Les conducteurs dénoncent de nombreuses difficultés auxquelles ils sont confrontés sur le terrain et appellent les autorités à trouver rapidement une solution afin d’éviter que cette situation n’affecte davantage les activités économiques.

Trouvé à la gare routière de Kouroula, Boubacar Bah, dit Obama, chauffeur sur les axes Labé-Bamako, Labé-Kindia et Labé-Conakry, revient sur les raisons qui les ont poussés à rejoindre leurs pairs de l’axe Labé-Sénégal dans ce mouvement de débrayage.

‘‘Les difficultés que rencontrent nos pairs sur l’axe Labé-Sénégal sont aussi les miennes.

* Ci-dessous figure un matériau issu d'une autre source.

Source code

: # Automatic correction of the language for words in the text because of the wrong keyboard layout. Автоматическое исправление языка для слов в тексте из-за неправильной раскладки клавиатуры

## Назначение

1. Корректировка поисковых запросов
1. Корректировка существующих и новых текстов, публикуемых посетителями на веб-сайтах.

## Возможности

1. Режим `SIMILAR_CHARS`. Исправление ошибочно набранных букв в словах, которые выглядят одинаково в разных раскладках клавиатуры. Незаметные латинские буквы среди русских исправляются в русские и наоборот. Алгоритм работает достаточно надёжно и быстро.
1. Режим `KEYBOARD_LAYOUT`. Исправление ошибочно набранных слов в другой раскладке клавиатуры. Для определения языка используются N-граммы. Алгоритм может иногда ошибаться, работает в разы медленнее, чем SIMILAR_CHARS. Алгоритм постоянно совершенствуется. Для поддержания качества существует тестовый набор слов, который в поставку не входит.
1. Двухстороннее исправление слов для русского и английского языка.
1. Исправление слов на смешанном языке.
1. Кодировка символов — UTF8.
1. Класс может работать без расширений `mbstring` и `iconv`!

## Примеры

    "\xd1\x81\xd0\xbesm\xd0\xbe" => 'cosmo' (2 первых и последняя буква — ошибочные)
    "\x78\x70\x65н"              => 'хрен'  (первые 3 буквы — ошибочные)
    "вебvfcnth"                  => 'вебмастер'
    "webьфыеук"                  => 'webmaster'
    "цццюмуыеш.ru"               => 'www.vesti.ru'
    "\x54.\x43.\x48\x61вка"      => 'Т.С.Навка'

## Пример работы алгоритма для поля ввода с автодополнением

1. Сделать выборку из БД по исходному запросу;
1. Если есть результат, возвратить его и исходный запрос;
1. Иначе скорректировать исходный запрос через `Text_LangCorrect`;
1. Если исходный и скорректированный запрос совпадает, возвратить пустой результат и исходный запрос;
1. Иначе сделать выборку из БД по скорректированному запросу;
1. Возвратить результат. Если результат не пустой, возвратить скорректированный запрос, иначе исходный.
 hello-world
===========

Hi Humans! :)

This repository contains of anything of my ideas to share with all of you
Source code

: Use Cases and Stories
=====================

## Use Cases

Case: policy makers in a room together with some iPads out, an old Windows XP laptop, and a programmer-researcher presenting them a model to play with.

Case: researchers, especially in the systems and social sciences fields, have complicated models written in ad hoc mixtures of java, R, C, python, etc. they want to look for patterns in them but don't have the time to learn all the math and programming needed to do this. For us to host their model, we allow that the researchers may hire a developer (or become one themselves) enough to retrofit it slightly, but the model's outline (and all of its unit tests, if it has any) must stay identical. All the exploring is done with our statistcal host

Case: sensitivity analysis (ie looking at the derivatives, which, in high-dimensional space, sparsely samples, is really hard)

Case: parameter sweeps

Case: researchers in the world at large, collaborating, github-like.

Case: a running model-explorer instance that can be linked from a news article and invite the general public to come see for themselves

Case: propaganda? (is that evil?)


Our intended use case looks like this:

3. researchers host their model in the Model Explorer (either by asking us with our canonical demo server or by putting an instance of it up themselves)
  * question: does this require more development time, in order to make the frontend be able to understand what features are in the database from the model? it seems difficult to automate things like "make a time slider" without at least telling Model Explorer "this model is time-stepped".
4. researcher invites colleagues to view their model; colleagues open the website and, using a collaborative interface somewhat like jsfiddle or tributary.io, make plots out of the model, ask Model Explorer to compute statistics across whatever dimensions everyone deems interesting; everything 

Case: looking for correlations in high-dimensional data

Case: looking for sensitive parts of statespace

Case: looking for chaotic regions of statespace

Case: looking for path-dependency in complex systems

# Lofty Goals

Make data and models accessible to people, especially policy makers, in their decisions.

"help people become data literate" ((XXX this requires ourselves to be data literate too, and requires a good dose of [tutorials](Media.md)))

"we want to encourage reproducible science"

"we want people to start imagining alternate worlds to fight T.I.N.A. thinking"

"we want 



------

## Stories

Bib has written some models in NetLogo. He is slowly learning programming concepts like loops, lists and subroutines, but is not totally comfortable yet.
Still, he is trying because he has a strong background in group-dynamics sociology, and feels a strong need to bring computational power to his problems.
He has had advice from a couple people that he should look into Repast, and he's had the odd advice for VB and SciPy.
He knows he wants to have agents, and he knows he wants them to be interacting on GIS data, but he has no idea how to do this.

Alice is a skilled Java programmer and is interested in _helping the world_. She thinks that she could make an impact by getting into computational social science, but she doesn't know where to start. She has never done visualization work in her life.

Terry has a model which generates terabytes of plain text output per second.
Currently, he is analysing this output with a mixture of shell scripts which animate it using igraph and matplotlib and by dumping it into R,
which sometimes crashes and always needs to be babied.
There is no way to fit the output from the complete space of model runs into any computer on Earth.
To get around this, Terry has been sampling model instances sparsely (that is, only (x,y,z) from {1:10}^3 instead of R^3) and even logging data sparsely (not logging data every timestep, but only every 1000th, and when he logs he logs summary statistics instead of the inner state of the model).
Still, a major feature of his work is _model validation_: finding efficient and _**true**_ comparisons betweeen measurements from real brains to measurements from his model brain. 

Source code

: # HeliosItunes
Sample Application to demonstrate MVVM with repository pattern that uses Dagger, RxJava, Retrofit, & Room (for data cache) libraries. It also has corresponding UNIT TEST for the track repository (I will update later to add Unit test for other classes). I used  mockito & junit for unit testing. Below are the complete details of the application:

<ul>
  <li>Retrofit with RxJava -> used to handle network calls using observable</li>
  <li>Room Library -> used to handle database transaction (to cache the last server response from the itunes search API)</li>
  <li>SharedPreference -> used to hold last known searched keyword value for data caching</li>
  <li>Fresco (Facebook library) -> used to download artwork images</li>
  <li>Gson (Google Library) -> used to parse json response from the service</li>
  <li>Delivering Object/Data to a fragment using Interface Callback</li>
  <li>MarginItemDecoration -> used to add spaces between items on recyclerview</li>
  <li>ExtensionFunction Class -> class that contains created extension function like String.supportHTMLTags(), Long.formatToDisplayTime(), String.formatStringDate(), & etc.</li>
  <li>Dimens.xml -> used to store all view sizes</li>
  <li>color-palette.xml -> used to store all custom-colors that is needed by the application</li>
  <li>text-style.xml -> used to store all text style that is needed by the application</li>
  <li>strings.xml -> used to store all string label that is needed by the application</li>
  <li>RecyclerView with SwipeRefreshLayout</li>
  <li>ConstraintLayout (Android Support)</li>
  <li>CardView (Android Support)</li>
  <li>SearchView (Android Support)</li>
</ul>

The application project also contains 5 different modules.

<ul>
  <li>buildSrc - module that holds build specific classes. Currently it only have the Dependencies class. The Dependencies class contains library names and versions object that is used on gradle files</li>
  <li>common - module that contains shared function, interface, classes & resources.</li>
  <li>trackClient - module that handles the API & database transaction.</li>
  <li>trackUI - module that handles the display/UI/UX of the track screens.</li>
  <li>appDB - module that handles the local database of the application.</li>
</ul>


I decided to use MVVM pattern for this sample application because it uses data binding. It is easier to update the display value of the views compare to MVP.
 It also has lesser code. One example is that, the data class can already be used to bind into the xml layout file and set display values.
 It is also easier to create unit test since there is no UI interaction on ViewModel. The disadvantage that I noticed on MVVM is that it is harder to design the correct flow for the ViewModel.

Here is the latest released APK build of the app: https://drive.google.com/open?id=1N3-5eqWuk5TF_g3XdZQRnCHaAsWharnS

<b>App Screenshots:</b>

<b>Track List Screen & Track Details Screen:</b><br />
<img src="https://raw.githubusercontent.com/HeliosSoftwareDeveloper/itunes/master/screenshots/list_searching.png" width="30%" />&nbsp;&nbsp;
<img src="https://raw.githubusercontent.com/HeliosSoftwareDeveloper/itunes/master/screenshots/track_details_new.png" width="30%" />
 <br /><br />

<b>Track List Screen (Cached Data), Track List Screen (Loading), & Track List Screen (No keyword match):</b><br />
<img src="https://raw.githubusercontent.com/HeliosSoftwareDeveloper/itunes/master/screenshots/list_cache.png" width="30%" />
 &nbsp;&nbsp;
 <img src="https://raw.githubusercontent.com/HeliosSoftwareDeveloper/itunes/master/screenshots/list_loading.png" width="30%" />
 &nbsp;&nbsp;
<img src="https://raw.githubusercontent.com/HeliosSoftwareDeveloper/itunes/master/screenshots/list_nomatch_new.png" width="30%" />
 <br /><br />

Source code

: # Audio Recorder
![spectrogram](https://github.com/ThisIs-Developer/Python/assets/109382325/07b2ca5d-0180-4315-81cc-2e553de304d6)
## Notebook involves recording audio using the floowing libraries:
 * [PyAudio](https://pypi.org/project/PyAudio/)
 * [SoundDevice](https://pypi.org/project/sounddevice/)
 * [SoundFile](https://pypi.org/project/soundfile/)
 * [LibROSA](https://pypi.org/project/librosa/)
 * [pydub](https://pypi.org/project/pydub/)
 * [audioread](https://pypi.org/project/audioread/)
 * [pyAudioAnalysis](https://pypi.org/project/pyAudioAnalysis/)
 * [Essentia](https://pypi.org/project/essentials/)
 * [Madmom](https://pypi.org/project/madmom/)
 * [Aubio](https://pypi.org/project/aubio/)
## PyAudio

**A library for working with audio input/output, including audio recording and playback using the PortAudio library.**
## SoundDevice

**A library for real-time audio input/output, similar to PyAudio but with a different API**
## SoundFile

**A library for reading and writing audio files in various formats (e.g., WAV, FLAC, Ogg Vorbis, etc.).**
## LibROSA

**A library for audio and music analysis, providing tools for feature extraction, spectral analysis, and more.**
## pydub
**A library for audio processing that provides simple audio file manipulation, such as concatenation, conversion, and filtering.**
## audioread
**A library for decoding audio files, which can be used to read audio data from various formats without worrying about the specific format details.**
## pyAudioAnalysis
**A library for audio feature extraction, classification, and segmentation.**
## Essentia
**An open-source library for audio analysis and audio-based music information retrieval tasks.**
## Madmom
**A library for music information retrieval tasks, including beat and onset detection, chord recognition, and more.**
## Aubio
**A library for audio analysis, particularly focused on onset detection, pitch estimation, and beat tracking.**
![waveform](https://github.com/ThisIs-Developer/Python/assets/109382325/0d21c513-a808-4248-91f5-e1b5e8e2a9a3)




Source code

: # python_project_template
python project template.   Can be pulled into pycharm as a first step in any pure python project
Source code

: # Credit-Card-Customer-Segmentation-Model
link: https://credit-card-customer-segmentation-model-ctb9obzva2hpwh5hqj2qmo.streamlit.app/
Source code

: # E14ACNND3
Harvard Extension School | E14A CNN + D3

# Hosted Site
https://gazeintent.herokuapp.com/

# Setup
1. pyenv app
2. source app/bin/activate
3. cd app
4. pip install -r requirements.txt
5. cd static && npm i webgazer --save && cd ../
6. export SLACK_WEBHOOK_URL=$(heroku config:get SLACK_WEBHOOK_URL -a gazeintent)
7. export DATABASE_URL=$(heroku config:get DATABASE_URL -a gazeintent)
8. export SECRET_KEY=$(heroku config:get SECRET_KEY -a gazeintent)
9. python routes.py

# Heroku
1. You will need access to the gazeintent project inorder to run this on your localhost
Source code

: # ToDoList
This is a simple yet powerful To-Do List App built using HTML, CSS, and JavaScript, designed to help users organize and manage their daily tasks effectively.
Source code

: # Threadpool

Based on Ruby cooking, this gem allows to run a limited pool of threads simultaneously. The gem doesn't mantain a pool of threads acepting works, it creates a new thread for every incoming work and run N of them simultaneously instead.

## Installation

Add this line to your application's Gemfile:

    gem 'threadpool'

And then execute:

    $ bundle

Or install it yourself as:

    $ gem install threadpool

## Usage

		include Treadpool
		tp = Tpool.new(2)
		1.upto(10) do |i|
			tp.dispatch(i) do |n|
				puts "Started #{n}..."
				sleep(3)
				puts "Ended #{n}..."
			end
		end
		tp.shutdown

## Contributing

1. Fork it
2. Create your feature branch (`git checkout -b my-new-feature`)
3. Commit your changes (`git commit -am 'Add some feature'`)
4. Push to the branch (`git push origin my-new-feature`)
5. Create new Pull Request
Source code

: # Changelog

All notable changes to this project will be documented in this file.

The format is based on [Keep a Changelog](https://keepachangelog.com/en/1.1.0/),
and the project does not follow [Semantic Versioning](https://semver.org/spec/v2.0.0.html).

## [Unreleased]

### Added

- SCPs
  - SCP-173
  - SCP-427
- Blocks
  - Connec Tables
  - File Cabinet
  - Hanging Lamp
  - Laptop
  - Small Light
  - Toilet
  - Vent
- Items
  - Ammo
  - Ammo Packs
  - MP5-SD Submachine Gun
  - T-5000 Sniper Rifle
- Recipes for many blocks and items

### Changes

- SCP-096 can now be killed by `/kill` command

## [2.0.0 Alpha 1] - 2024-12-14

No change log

C’est pourquoi nous nous sommes dit qu’il fallait suivre le mouvement de grève et arrêter tout trafic routier. Vous savez, si nous sommes unis, il est plus facile d’obtenir gain de cause. Nous traversons une période difficile, mais il faut tenir jusqu’à la satisfaction de nos revendications, dans l’espoir d’obtenir une vie meilleure’’, a-t-il expliqué.

Pour sa part, Boubacar Simpetin Diallo, un autre chauffeur, invite les autorités à intervenir afin de désamorcer la situation : ‘‘Que les autorités nous aident à alléger les choses. Les tracasseries routières sont énormes, c’est pourquoi nous avons décidé de stationner nos véhicules. Nous n’avons dit à personne de semer le désordre. Ce mouvement a été initié par nous, les chauffeurs. À certains endroits, des barrages ont été érigés pour empêcher certains de boycotter le mouvement et de poursuivre leur voyage. Mais au niveau de ces barrages, nous ne brutalisons personne. Nous essayons simplement de faire comprendre aux chauffeurs qui veulent voyager que ce mouvement est dans notre intérêt à tous. Je vous le dis : que vous soyez chauffeur faisant la navette entre Labé et le Sénégal, Labé et la Sierra Leone, ou encore Labé et Bamako, nous sommes tous de la même famille’’, a-t-il soutenu.

Ce mouvement de grève entraîne également des difficultés pour les voyageurs. Plusieurs d’entre eux passent la nuit dans les gares routières, tandis que d’autres sont contraints de louer des magasins pour se mettre à l’abri.

C’est le cas de Facely Condé, venu de Seinko, dans la préfecture de Beyla, et qui se rendait en Gambie : ‘‘Depuis samedi dernier, nous sommes là et ça ne va pas du tout. La grève des chauffeurs nous a vraiment fatigués. On passe la nuit à la gare routière. D’autres louent des magasins à 10 000 ou 20 000 FG la nuit. En plus, la nourriture est trop chère, ça nous fatigue vraiment. Parfois, nous ne mangeons qu’une seule fois par jour. Moi, je suis parti de Beyla, précisément de Seinko, et je voulais aller en Gambie, mais je suis bloqué ici.

Nous demandons aux deux camps de s’asseoir et de discuter afin de trouver une solution. Sinon, nous, nous mangeons notre transport comme ça’’, a-t-il déploré.